Many feel a cover-up was organised to deflect blame from the police on to the Liverpool supporters. In the aftermath, the South Yorkshire force claimed the disaster had been caused by drunk supporters, many without tickets, forming a crush outside the ground.

Four months later, the Taylor report dismissed those claims and criticised the police for putting them forward. At the inquest into the deaths, police repeated their effort to blame the disaster on supporters.

The 1991 inquest ruled that all the victims had died 15 minutes after the game began at 3pm - but this is disputed by relatives, who want to know whether more lives could have been saved. Many would like to see a new inquest opened because the original refused to hear evidence from after 3.15pm.

The government has said the Attorney General has agreed to determine whether the evidence available supports an application for a new inquest.

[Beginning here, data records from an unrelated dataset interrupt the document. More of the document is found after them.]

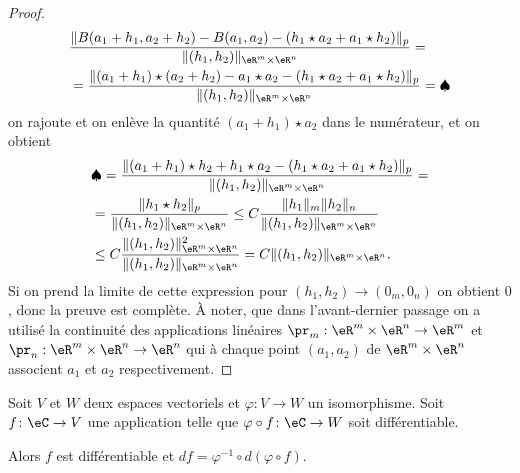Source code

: \begin{proof}
	\begin{equation}
		\begin{aligned}
			 & \frac{\|B(a_1+h_1,a_2+h_2)-B(a_1,a_2)-(h_1\star a_2 + a_1\star h_2)\|_p}{\|(h_1,h_2)\|_{\eR^m\times\eR^n}} =                   \\
			 & = \frac{\|(a_1+h_1)\star(a_2+h_2)-a_1\star a_2-(h_1\star a_2 + a_1\star h_2)\|_p}{\|(h_1,h_2)\|_{\eR^m\times\eR^n}}=\spadesuit
		\end{aligned}
	\end{equation}
	on rajoute et on enlève la quantité \( (a_1+h_1)\star a_2\) dans le numérateur, et on obtient
	\begin{equation}
		\begin{aligned}
			 & \spadesuit= \frac{\|(a_1+h_1)\star h_2+h_1\star a_2-(h_1\star a_2 + a_1\star h_2)\|_p}{\|(h_1,h_2)\|_{\eR^m\times\eR^n}}=      \\
			 & = \frac{\|h_1\star h_2\|_p}{\|(h_1,h_2)\|_{\eR^m\times\eR^n}}\leq C\frac{\|h_1\|_m\|h_2\|_n}{\|(h_1,h_2)\|_{\eR^m\times\eR^n}} \\
			 & \leq C\frac{\|(h_1,h_2)\|^2_{\eR^m\times\eR^n}}{\|(h_1,h_2)\|_{\eR^m\times\eR^n}}= C\|(h_1,h_2)\|_{\eR^m\times\eR^n}.
		\end{aligned}
	\end{equation}
	Si on prend la limite de cette expression pour \( (h_1,h_2)\to (0_m,0_n)\) on obtient \( 0\), donc la preuve est complète. À noter, que dans l'avant-dernier passage on a utilisé la continuité des applications linéaires \( \pr_m:\eR^m\times\eR^n\to \eR^m\) et \( \pr_n: \eR^m\times\eR^n\to \eR^n\) qui à chaque point \( (a_1,a_2)\) de \( \eR^m\times\eR^n\) associent \( a_1\) et \( a_2\) respectivement.
\end{proof}

\begin{proposition}     \label{PropEKLTooSvZjdW}
	Soit \( V\) et \( W\) deux espaces vectoriels et \( \varphi\colon V\to W\) un isomorphisme. Soit \( f\colon \eC\to V\) une application telle que \(\varphi\circ f\colon \eC\to W\) soit différentiable.

	Alors \( f\) est différentiable et \( df=\varphi^{-1}\circ d(\varphi\circ f)\).
\end{proposition}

At noon, a ministerial statement will be read out from London, and will be followed by a press conference at Liverpool Cathedral. The prime minister, David Cameron, will make a statement to the Commons.

A two-minute silence will be held in Liverpool at 3.06pm - the exact moment the semi-final was stopped as the scale of the disaster that was unfolding became apparent.

Sheffield Wednesday have offered an apology to the relatives of those killed at the club's ground and said they hoped the release of the documents would "bring closure''.